This is a response to a bugtraq posting
(http://www.securityfocus.com/archive/1/387192/2005-01-14/2005-01-20/0)
that the bugtraq moderators repeatedly don't let through; I wanted to get
the remarks wrt the original paper out anyway.


On Fri, 2005-01-14 at 03:08 +0000, vangelis vangelis wrote:
> This paper is about the way of exploiting overflow vulnerability under 
> Fedora Core 2. 
> I don't think this is a perfect guide to the exploitation. 
> If there are some mistakes, give your feedback. 
> I just want this paper will help you to make much better papers about 
> subject.

> 3. What is exec-shield?

>    You can understand 'what exec-shield is' by redaing
> "ANNOUNCE-exec-shield". You can find
> "ANNOUNCE-exec-shield" in
> "http://people.redhat.com/mingo/exec-shield/ANNOUNCE-exec-shield".


the text at this url was outdated, we've updated it to link to two other
documents:

exec-shield description:
   http://www.redhat.com/f/pdf/rhel/WHP0006US_Execshield.pdf
description of security enhancements in RHEL/FC
   http://people.redhat.com/drepper/nonselsec.pdf


which closer resemble the state of affairs in FC2 and FC3 (and RHEL3)


> Good! The first step is quite easy. You can find the address of 
> <execl+3> by using gdb.


I would like to point 2 things out here:

1) You can only find this address because prelink has put glibc in a
   fixed (but randomized) location. This fixed location will change
   every 2 weeks to a new randomized value. This means that every
   machine out there has a different value for execl(), and the value
   changes every 2 weeks.
   You can unprelink your system if you don't believe prelink caused
   this.

2) You did not make your application a PIE executable (you can do so
   with gcc -fpie -pie vul.c -o vul ).

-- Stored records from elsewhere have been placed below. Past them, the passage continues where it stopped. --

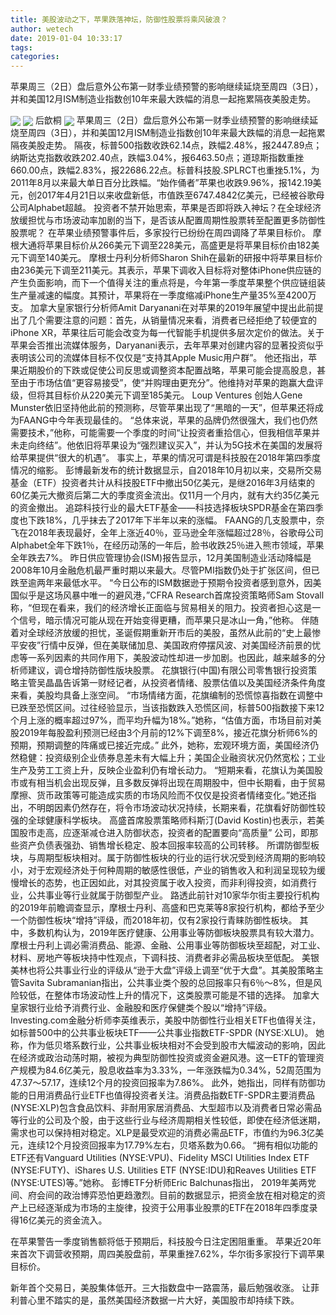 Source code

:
 ```yaml
---
title: 美股波动之下，苹果跌落神坛，防御性股票将乘风破浪？
author: wetech
date: 2019-01-04 10:33:17
tags: 
categories: 
---
```

苹果周三（2日）盘后意外公布第一财季业绩预警的影响继续延烧至周四（3日），并和美国12月ISM制造业指数创10年来最大跌幅的消息一起拖累隔夜美股走势。
<!-- more -->
<img align="center" border="0" src="https://imgcdn.yicai.com/uppics/images/2019/01/ce41bf08aa1ae72f2dd773bda2cffc39.jpg" />
<img align="center" border="0" src="https://imgcdn.yicai.com/uppics/images/2019/01/9c76aaf3c59d556af5368996cb985da3.jpg" />
后歆桐
<img align="center" border="0" src="https://imgcdn.yicai.com/uppics/images/2019/01/0fcaacb77e7c7338b703460f8e9c7607.jpg" />
苹果周三（2日）盘后意外公布第一财季业绩预警的影响继续延烧至周四（3日），并和美国12月ISM制造业指数创10年来最大跌幅的消息一起拖累隔夜美股走势。
隔夜，标普500指数收跌62.14点，跌幅2.48%，报2447.89点；纳斯达克指数收跌202.40点，跌幅3.04%，报6463.50点；道琼斯指数重挫660.00点，跌幅2.83%，报22686.22点。标普科技股.SPLRCT也重挫5.1%，为2011年8月以来最大单日百分比跌幅。“始作俑者”苹果也收跌9.96%，报142.19美元，创2017年4月21日以来收盘新低，市值跌至6747.4842亿美元，已经被谷歌母公司Alphabet超越。
投资者不禁开始思索，苹果是否即将跌入神坛？在全球经济放缓担忧与市场波动率加剧的当下，是否该从配置周期性股票转至配置更多防御性股票呢？
在苹果业绩预警事件后，多家投行已纷纷在周四调降了苹果目标价。
摩根大通将苹果目标价从266美元下调至228美元，高盛更是将苹果目标价由182美元下调至140美元。
摩根士丹利分析师Sharon Shih在最新的研报中将苹果目标价由236美元下调至211美元。其表示，苹果下调收入目标将对整体iPhone供应链的产生负面影响，而下一个值得关注的重点将是，今年第一季度苹果整个供应链组装生产量减速的幅度。其预计，苹果将在一季度缩减iPhone生产量35%至4200万支。
加拿大皇家银行分析师Amit Daryanani在对苹果的2019年展望中提出此前提出了几个需要注意的问题：首先，从销量情况来看，消费者已经拒绝了较便宜的iPhone XR，苹果往后可能会改变为每一代智能手机提供多层次定价的做法。关于苹果会否推出流媒体服务，Daryanani表示，去年苹果对创建内容的显著投资似乎表明该公司的流媒体目标不仅仅是“支持其Apple Music用户群”。
他还指出，苹果近期股价的下跌或促使公司反思或调整资本配置战略，苹果可能会提高股息，甚至由于市场估值“更容易接受”，使“并购理由更充分”。他维持对苹果的跑赢大盘评级，但将其目标价从220美元下调至185美元。
Loup Ventures 创始人Gene Munster依旧坚持他此前的预测称，尽管苹果出现了“黑暗的一天”，但苹果还将成为FAANG中今年表现最佳的。
“总体来说，苹果的品牌仍然很强大，我们也仍然需要技术，”他称，可能需要一个季度的时间“让投资者重拾信心，但我相信苹果并未走向终结”。他依旧将苹果设为“强烈建议买入”，并认为5G技术在美国的发展将给苹果提供“很大的机遇”。
事实上，苹果的情况可谓是科技股在2018年第四季度情况的缩影。
彭博最新发布的统计数据显示，自2018年10月初以来，交易所交易基金（ETF）投资者共计从科技股ETF中撤出50亿美元，是继2016年3月结束的60亿美元大撤资后第二大的季度资金流出。仅11月一个月内，就有大约35亿美元的资金撤出。
追踪科技行业的最大ETF基金——科技选择板块SPDR基金在第四季度也下跌18%，几乎抹去了2017年下半年以来的涨幅。
FAANG的几支股票中，奈飞在2018年表现最好，全年上涨近40％，亚马逊全年涨幅超过28％，谷歌母公司Alphabet全年下跌1％，在经历动荡的一年后，脸书收跌25％进入熊市领域，苹果全年跌去7%。
昨日供应管理协会(ISM)报告显示，12月美国制造业活动降幅是2008年10月金融危机最严重时期以来最大。尽管PMI指数仍处于扩张区间，但已跌至逾两年来最低水平。
“今日公布的ISM数据逊于预期令投资者感到意外，因美国似乎是这场风暴中唯一的避风港，”CFRA Research首席投资策略师Sam Stovall称，“但现在看来，我们的经济增长正面临与贸易相关的阻力。投资者担心这是一个信号，暗示情况可能从现在开始变得更糟，而苹果只是冰山一角，”他称。
伴随着对全球经济放缓的担忧，圣诞假期重新开市后的美股，虽然从此前的“史上最惨平安夜”行情中反弹，但在美联储加息、美国政府停摆风波、对美国经济前景的忧虑等一系列因素的共同作用下，美股波动性却进一步加剧。也因此，越来越多的分析师建议，调仓增持防御性版块股票。
花旗银行(中国)有限公司零售银行投资策略主管吴晶晶告诉第一财经记者，从投资者情绪、股票估值以及美国经济条件角度来看，美股均具备上涨空间。
“市场情绪方面，花旗编制的恐慌惊喜指数在调整中已跌至恐慌区间。过往经验显示，当该指数跌入恐慌区间，标普500指数接下来12个月上涨的概率超过97%，而平均升幅为18%。”她称，“估值方面，市场目前对美股2019年每股盈利预测已经由3个月前的12%下调至8%，接近花旗分析师6%的预期，预期调整的阵痛或已接近完成。”
此外，她称，宏观环境方面，美国经济仍然稳健：投资级别企业债券息差未有大幅上升；美国企业融资状况仍然宽松；工业生产及劳工工资上升，反映企业盈利仍有增长动力。
“短期来看，花旗认为美国股市或有相当机会出现反弹，且多数反弹将出现在周期股中，但中长期看，由于贸易摩擦、货币政策等可能造成实质的市场风险而不仅仅是投资者情绪变化。”她还指出，不明朗因素仍然存在，将令市场波动状况持续，长期来看，花旗看好防御性较强的全球健康科学板块。
高盛首席股票策略师科斯汀(David Kostin)也表示，若美国股市走高，应逐渐减仓进入防御状态，投资者的配置要向“高质量” 公司，即那些资产负债表强劲、销售增长稳定、股本回报率较高的公司转移。
所谓防御型板块，与周期型板块相对。属于防御性板块的行业的运行状况受到经济周期的影响较小，对于宏观经济处于何种周期的敏感性很低，产业的销售收入和利润呈现较为缓慢增长的态势，也正因如此，对其投资属于收入投资，而非利得投资，如消费行业，公共事业等行业就属于防御型产业。
路透此前针对10家华尔街主要投行机构的2019年前瞻调查显示，摩根士丹利、高盛和巴克莱等8家投行机构，都给予至少一个防御性板块“增持”评级，而2018年初，仅有2家投行青睐防御性板块。
其中，多数机构认为，2019年医疗健康、公用事业等防御板块股票具有较大潜力。摩根士丹利上调必需消费品、能源、金融、公用事业等防御板块至超配，对工业、材料、房地产等板块持中性观点，下调科技、消费者非必需品板块至低配。
美银美林也将公共事业行业的评级从“逊于大盘”评级上调至“优于大盘”。其美股策略主管Savita Subramanian指出，公共事业类个股的总回报率只有6％～8%，但是风险较低，在整体市场波动性上升的情况下，这类股票可能是不错的选择。
加拿大皇家银行业给予消费行业、金融股和医疗保健类个股以“增持”评级。
Investing.com金融分析师李英维表示，美股中防御性行业相关ETF也值得关注，如标普500中的公共事业板块ETF——公共事业指数ETF-SPDR (NYSE:XLU)。
她称，作为低贝塔系数行业，公共事业板块相对不会受到股市大幅波动的影响，因此在经济或政治动荡时期，被视为典型防御性投资或资金避风港。这一ETF的管理资产规模为84.6亿美元，股息收益率为3.33%，一年涨跌幅为0.34%，52周范围为47.37～57.17，连续12个月的投资回报率为7.86%。
此外，她指出，同样有防御功能的日用消费品行业ETF也值得投资者关注。消费品指数ETF-SPDR主要消费品 (NYSE:XLP)包含食品饮料、非耐用家居消费品、大型超市以及消费者日常必需品等行业的公司及个股，由于这些行业与经济周期相关性较低，即使在经济低迷期，需求也可以保持相对稳定。XLP是最受欢迎的消费必需品ETF，市值约为96.3亿美元，连续12个月投资回报率为17.79%左右，贝塔系数为0.66。
“拥有相似功能的ETF还有Vanguard Utilities (NYSE:VPU)、Fidelity MSCI Utilities Index ETF (NYSE:FUTY)、iShares U.S. Utilities ETF (NYSE:IDU)和Reaves Utilities ETF (NYSE:UTES)等。”她称。
彭博ETF分析师Eric Balchunas指出， 2019年美两党间、府会间的政治博弈恐怕更趋激烈。目前的数据显示，把资金放在相对稳定的资产上已经逐渐成为市场的主旋律，投资于公用事业股票的ETF在2018年四季度录得16亿美元的资金流入。
 
 
在苹果警告一季度销售额将低于预期后，科技股今日注定困阻重重。
苹果近20年来首次下调营收预期，周四美股盘前，苹果重挫7.62%，华尔街多家投行下调苹果目标价。
 
新年首个交易日，美股集体低开。三大指数盘中一路震荡，最后勉强收涨。
让菲利普心里不踏实的是，虽然美国经济数据一片大好，美国股市却持续下跌。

PIE executables are in themselves
   randomized, and in addition will ignore the prelink "fixing" of
   addresses, and thus making it near impossible to find the address of
   the app you want to exploit[1], unless you do it from the same
   debugging session (but if you can attach a debugger you fully own the
   app anyway) Most (if not all) network facing daemons in FC are
   compiled as PIE for this reason, and we're in progress to extending
   that to other "sensitive" binaries


[1] As with all randomisations, one can in principle do a brute-force
attempt, at which point it comes down to statistics and the entropy of
the randomisation.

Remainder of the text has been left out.